Napisał
jendras
w przypadku awarii odmy turbina nie puszcza oleju na uszczelnieniach więc kolego nie pisz takich rzeczy bo ręce opadają. w dieslu ale nie włoskim mam zaślepione wejście odmy do dolotu (było między filtrem a turbiną) a sama odma jest połączona z dolotem ale nie o tym mowa. na takiej modyfikacji przejechałem ok. 100 tys. km a przebieg tego auta to 370 tys. km i nic nie dzieje się z turbiną a jest fabryczna. fiat skopał widocznie prosty układ filtra/odstojnika oleju na odmie, który bez problemu działa np. w bmw albo np. użytkownicy nie doczytali instrukcji serwisowej, że np. trzeba wylać to co jest w filtrze odmy co 20 tys. km albo raz na rok (o instrukcji teoretyzuję)
problem odmy w autach z turbiną dotyczy w mniejszym lub większym stopniu wszystkich producentów ale ci producenci, którzy zrobili filtr/odstojnik oleju na odmie sami wpadli w pułapkę narzekania i niezadowolenia użytkowników bo ten filtr trzeba po prostu raz na jakiś czas opróżniać lub wymieniać a większość użytkowników o tym nie wie lub zapomina.
w teorii w silnikach JTD do turbiny powinny trafić opary oleju a olej z odstojnika filtra powinien spłynąć z powrotem do silnika (przynajmniej w tym filtrze odmy z alfy 156, który miałem okazję zobaczyć osobiście)
a z samymi turbinami jest inny problem i nie do końca jest mechaniczny. większość mechaników idzie na skróty nie do końca rozumiejąc działanie układu dolotu powietrza do silnika z turbiną i wymieniają turbiny jak tylko zobaczą olej w dolocie.

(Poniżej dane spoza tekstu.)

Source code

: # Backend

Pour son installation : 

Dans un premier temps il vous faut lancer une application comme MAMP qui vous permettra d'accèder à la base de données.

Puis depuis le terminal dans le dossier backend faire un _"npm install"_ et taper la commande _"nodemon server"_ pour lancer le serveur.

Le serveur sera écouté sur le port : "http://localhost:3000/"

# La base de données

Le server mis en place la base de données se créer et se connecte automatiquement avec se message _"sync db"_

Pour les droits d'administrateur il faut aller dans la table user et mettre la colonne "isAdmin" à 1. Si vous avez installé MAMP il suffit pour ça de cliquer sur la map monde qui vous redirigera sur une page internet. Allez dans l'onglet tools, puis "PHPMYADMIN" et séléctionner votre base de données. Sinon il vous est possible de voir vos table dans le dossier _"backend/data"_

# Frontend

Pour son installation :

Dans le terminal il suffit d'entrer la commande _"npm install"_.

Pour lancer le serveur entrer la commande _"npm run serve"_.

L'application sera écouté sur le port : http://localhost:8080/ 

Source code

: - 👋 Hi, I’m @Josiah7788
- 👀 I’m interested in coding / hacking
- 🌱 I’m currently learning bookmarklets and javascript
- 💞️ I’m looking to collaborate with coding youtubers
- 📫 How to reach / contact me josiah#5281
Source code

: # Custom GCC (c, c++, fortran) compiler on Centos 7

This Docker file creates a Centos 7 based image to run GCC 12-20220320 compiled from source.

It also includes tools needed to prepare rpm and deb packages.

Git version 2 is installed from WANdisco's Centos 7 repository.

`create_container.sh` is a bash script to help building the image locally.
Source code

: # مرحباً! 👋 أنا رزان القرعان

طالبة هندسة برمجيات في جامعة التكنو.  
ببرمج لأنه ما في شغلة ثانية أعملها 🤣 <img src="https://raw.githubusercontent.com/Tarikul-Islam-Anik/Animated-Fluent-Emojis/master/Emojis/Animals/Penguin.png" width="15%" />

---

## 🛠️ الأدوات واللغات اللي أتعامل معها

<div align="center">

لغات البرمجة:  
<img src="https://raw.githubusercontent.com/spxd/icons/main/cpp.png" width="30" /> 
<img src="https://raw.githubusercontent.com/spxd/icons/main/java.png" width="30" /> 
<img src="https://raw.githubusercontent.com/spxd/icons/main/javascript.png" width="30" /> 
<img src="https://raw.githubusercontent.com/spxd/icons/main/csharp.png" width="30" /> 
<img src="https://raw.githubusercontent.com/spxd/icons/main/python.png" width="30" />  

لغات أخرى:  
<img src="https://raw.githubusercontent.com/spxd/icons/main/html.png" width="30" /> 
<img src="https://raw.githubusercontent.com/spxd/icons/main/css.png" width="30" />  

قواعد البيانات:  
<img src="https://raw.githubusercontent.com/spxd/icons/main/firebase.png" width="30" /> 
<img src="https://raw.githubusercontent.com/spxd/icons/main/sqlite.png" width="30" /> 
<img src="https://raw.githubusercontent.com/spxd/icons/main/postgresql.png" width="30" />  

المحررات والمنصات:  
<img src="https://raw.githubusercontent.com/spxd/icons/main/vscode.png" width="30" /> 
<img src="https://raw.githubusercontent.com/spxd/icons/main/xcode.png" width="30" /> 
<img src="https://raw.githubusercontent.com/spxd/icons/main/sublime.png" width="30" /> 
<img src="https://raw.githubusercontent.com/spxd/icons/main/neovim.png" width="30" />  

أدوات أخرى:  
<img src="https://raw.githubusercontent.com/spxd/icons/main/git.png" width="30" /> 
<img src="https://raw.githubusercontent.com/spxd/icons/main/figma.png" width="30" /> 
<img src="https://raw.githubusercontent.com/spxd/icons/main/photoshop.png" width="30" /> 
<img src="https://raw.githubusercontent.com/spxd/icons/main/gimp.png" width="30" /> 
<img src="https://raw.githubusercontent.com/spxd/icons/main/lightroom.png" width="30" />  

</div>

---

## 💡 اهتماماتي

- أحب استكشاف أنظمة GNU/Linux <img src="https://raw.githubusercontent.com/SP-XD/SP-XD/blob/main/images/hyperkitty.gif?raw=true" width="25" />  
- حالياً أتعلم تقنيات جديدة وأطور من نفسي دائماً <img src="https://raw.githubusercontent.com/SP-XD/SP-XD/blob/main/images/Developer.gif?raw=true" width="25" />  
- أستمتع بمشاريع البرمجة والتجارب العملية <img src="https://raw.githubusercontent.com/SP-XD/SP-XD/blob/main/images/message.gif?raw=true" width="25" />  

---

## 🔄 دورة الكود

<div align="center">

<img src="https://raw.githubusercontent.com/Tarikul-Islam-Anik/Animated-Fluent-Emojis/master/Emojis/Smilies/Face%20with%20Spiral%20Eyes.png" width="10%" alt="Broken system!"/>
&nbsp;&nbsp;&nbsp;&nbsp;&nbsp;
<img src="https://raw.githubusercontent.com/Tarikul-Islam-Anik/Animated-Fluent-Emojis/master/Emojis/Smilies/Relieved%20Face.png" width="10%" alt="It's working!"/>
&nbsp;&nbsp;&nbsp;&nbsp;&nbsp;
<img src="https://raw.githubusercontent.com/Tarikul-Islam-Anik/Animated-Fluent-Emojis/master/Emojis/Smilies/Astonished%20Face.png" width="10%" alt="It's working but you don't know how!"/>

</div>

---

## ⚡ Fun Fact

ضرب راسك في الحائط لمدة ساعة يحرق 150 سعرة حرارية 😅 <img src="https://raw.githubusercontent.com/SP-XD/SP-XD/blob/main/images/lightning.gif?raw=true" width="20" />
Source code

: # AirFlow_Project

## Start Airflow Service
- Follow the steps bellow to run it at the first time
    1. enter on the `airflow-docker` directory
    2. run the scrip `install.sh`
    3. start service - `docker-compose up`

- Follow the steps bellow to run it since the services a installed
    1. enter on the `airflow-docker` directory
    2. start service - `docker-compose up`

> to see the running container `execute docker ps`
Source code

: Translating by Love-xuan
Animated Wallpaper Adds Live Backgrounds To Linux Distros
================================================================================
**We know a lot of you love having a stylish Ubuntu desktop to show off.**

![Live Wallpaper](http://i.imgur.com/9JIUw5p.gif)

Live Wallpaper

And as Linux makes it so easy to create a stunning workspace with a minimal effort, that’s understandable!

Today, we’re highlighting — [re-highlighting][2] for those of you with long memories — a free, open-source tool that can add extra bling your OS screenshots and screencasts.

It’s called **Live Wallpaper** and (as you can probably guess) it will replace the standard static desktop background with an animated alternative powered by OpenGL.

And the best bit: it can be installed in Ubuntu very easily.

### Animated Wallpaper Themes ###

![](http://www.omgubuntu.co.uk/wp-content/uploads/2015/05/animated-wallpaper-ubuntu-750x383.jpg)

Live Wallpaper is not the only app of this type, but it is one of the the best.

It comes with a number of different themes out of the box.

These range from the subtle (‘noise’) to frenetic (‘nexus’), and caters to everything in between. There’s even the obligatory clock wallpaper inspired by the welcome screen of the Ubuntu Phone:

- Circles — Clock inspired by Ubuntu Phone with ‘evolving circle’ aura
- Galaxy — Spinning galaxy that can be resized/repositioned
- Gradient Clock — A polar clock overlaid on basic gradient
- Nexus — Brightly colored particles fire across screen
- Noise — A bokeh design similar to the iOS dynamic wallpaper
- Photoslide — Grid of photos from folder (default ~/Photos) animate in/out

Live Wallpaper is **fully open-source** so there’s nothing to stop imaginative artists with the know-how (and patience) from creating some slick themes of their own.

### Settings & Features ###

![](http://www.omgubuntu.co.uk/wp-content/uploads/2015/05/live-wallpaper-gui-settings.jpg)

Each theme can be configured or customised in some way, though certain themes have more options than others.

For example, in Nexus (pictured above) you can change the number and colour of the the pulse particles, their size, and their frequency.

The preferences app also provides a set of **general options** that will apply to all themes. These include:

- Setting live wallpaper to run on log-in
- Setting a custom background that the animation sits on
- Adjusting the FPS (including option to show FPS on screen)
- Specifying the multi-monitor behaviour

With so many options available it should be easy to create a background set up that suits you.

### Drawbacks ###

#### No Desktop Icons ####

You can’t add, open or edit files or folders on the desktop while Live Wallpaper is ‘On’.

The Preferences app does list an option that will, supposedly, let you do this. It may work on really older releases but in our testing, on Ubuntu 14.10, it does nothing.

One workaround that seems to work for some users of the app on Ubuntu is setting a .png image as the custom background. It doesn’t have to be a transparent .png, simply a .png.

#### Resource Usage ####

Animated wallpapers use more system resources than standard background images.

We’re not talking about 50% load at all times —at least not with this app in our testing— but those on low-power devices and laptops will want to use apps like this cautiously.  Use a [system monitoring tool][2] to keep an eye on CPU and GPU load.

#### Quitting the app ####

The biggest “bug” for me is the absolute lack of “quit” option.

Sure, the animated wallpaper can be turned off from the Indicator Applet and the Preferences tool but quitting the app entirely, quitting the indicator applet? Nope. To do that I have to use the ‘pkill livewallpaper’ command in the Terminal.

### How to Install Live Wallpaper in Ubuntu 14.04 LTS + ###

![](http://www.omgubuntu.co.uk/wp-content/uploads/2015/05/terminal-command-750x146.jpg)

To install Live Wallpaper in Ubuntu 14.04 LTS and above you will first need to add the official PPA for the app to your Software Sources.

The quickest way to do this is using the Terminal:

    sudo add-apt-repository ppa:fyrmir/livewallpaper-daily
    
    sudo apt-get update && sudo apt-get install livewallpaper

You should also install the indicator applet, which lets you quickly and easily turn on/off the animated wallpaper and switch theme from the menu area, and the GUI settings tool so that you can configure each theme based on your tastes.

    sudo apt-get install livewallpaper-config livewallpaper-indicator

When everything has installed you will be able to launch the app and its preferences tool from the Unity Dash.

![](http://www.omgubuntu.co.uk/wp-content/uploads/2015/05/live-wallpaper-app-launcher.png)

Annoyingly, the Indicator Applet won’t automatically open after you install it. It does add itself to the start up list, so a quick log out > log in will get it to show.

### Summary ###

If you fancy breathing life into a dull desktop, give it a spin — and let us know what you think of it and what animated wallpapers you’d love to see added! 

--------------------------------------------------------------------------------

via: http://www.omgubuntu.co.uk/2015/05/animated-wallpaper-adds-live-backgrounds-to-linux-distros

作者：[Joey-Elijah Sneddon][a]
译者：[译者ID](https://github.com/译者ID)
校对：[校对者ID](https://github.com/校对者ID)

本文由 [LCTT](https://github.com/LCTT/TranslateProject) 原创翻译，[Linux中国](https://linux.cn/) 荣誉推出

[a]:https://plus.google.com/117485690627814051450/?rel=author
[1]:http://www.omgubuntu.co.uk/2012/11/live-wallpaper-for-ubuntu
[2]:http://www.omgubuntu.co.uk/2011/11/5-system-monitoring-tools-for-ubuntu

PODSTAWĄ sprawnego działania dolotu jest sprawny (czytaj czysty) i dobrej jakości filtr powietrza (małe opory przepływu powietrza) ponieważ turbina wytwarza duże podciśnienie zasysając powietrze od strony filtra. jeśli filtr powietrza jest zabrudzony lub złej jakości i przepływ powietrza z tego powodu ograniczony to siłą rzeczy przez przewód odmy w większym procencie zasysane są opary i kropelki oleju z silnika ale idzie to, że tak napiszę "na bierząco" w konstrukcjach bez filtra/odstojnika oleju a w silnikach z filtrem odmy trafiają się takie niespodzianki jak u was czyli gluty olejowe co pewien czas.....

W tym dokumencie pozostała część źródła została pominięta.